━━ DATA FOR THIS TASK
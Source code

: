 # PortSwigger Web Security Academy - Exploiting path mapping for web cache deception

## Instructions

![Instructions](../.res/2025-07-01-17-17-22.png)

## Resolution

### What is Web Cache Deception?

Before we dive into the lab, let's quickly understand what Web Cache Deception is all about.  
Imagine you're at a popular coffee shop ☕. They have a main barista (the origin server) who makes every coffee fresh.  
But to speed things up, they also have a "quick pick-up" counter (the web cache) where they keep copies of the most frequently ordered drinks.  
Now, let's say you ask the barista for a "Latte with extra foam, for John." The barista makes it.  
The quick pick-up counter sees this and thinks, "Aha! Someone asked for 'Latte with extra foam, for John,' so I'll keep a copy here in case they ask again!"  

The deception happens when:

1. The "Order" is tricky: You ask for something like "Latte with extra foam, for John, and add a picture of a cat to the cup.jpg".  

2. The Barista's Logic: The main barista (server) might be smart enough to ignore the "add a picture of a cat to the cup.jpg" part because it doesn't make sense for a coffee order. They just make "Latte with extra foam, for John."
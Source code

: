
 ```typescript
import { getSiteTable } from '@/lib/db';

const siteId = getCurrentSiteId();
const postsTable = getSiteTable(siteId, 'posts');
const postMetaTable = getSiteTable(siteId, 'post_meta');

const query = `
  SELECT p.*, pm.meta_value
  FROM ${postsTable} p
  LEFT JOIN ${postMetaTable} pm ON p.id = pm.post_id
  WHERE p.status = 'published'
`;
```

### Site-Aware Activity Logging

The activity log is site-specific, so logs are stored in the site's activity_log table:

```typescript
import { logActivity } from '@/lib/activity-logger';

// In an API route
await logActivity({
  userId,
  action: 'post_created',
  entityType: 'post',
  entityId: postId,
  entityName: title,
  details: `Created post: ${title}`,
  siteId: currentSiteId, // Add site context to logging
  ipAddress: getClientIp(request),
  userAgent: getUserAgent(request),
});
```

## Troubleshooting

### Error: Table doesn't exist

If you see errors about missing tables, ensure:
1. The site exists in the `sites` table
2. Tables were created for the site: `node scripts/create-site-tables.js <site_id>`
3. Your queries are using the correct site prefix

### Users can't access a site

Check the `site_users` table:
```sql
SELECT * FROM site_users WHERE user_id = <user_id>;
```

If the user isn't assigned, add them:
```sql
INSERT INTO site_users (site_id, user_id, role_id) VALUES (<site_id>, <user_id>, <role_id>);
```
━━━━
### THE PROBLEM
Where a line in the entries holds "request", copy that line.

### WRITTEN SOLUTION
  ipAddress: getClientIp(request),
  userAgent: getUserAgent(request),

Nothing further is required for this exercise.